2)             Adanya penemuan-penemuan baru yang berkembang di masyarakat, baik penemuan yang bersifat baru (discovery) ataupun penemuan baru yang bersifat menyempurnakan dari bentuk penemuan lama (invention). Suatu proses social dan kebudayaan yang besar, tetapi terjadi dalam jangka waktu yang tidak terlalu lama disebut dengan inovasi. Proses tersebut meliputi suatu penemuan baru, jalannya unsur kebudayaanbaru yang tersebar ke lain-lain bagian masyarakat, dan cara-cara unsure kebudayaan baru tadi diterima, dipelajari dan akhirnya dipakai dalam masyarakat yang bersangkutan. Penemuan baru sebagai akibat terjadinya perubahan-perubahan dapat dibedakan dalam pengertian discovery dan inventionDiscovery adalah penemuan unsur kebudayaan yang baru, baik berupa alat ataupun yang berupa gagasan yang diciptakan oleh seorang individu atau serangkaian ciptaan para individu. Discovery sendiri akan berubah menjadi invention, jika masyarakat sudah mengakui, menerima serta menerapkan penemuan baru tersebut.
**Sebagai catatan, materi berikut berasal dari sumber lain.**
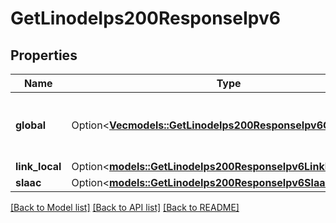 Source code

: # GetLinodeIps200ResponseIpv6

## Properties

Name | Type | Description | Notes
------------ | ------------- | ------------- | -------------
**global** | Option<[**Vec<models::GetLinodeIps200ResponseIpv6GlobalInner>**](get_linode_ips_200_response_ipv6_global_inner.md)> | A list of IPv6 range objects assigned to this Linode. | [optional]
**link_local** | Option<[**models::GetLinodeIps200ResponseIpv6LinkLocal**](get_linode_ips_200_response_ipv6_link_local.md)> |  | [optional]
**slaac** | Option<[**models::GetLinodeIps200ResponseIpv6Slaac**](get_linode_ips_200_response_ipv6_slaac.md)> |  | [optional]

[[Back to Model list]](../README.md#documentation-for-models) [[Back to API list]](../README.md#documentation-for-api-endpoints) [[Back to README]](../README.md)


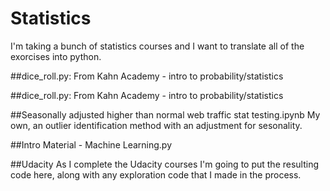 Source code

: # Statistics
I'm taking a bunch of statistics courses and I want to translate all of the exorcises into python. 

##dice_roll.py:
From Kahn Academy - intro to probability/statistics

##dice_roll.py:
From Kahn Academy - intro to probability/statistics

##Seasonally adjusted higher than normal web traffic stat testing.ipynb
My own, an outlier identification method with an adjustment for sesonality.

##Intro Material - Machine Learning.py


##Udacity
As I complete the Udacity courses I'm going to put the resulting code here, along with any exploration code that I made in the process. 



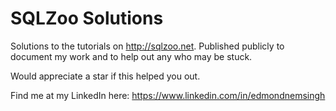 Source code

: # SQLZoo Solutions


Solutions to the tutorials on http://sqlzoo.net. Published publicly to document my work and to help out any who may be stuck.


Would appreciate a star if this helped you out.

Find me at my LinkedIn here: https://www.linkedin.com/in/edmondnemsingh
3)             Munculnya berbagai bentuk pertentangan (conflict) dalam masyarakat. Pertentangan ini bisa terjadi antara individu dengan kelompok atau antara kelompok dengan kelompok. Mmisalnya saja pertentangan antara generasi muda dengan generasi tua. Generasi muda pada umumnya lebih senang menerima unsur-unsur kebudayaan asing, dan sebaliknya generasi tua tidak menyenangi hal tersebut. Keadaan seperti ini pasti akan mengakibatkan perubahan dalam masyarakat.
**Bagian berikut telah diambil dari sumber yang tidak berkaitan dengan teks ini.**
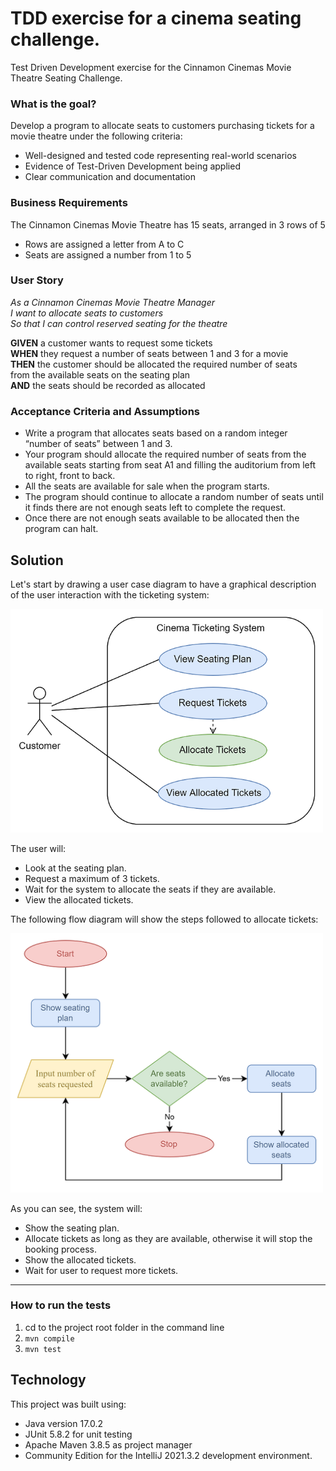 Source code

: # TDD exercise for a cinema seating challenge.
Test Driven Development exercise for the Cinnamon Cinemas Movie Theatre Seating Challenge.

### What is the goal?

Develop a program to allocate seats to customers purchasing tickets for a movie theatre under the following criteria:
- Well-designed and tested code representing real-world scenarios
- Evidence of Test-Driven Development being applied
- Clear communication and documentation

### Business Requirements

The Cinnamon Cinemas Movie Theatre has 15 seats, arranged in 3 rows of 5
- Rows are assigned a letter from A to C
- Seats are assigned a number from 1 to 5

### User Story
*As a Cinnamon Cinemas Movie Theatre Manager*<br>
*I want to allocate seats to customers*<br>
*So that I can control reserved seating for the theatre*

**GIVEN** a customer wants to request some tickets<br>
**WHEN** they request a number of seats between 1 and 3 for a movie<br>
**THEN** the customer should be allocated the required number of seats<br>
from the available seats on the seating plan<br>
**AND** the seats should be recorded as allocated

### Acceptance Criteria and Assumptions
- Write a program that allocates seats based on a random integer “number of seats” between 1 and 3.
- Your program should allocate the required number of seats from the available seats starting from seat A1 and filling the auditorium from left to right, front to back.
- All the seats are available for sale when the program starts.
- The program should continue to allocate a random number of seats until it finds there are not enough seats left to complete the request.
- Once there are not enough seats available to be allocated then the program can halt.

## Solution

Let's start by drawing a user case diagram to have a graphical description of the user interaction with the ticketing system:

<img src="/docs/UserCaseDiagram.png" width="500">

The user will:
- Look at the seating plan.
- Request a maximum of 3 tickets.
- Wait for the system to allocate the seats if they are available.
- View the allocated tickets.

The following flow diagram will show the steps followed to allocate tickets:

<img src="/docs/FlowchartDiagram.png" width="500">

As you can see, the system will:
- Show the seating plan.
- Allocate tickets as long as they are available, otherwise it will stop the booking process.
- Show the allocated tickets.
- Wait for user to request more tickets.



---
### How to run the tests
1) cd to the project root folder in the command line
2) `mvn compile`
3) `mvn test`

## Technology
This project was built using:
- Java version 17.0.2
- JUnit 5.8.2 for unit testing
- Apache Maven 3.8.5 as project manager
- Community Edition for the IntelliJ 2021.3.2 development environment.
4)             Terjadinya pemberontakan atau revolusi sehingga mampu menyulut terjadinya perubahan-perubahan besar. Revolusi yang terjadi pada suatu masyarakat akanm membawa akibat berubahnya segala tata cara yang berflaku pada lembaga-lembaga kemasyarakatannya. Biasanya hal ini diakibatkan karena adanya kebijaksanaan atau ide-ide yang berbeda. Misalnya, Revolusi Rusia (Oktober 1917) yang mampu menggulingkan pemerintahan kekaisaran dan mengubahnya menjadi sistem diktator proletariat yang dilandaskan pada doktrin Marxis. Revolusi tersebut menyebabkan perubahan yang mendasar, baik dari tatanan negara hingga tatanan dalam keluarga.
b. External Factor
Selain internal factor, pada masyarakat juga dikenal external factorExternal factor atau faktor luar adalah faktor-faktor yang berasal dari luar masyarakat yang menyebabkan timbulnya perubahan pada masyarakat. Berikut ini sebab-sebab perubahan sosial yang bersumber dari luar masyarakat (sebab ekstern).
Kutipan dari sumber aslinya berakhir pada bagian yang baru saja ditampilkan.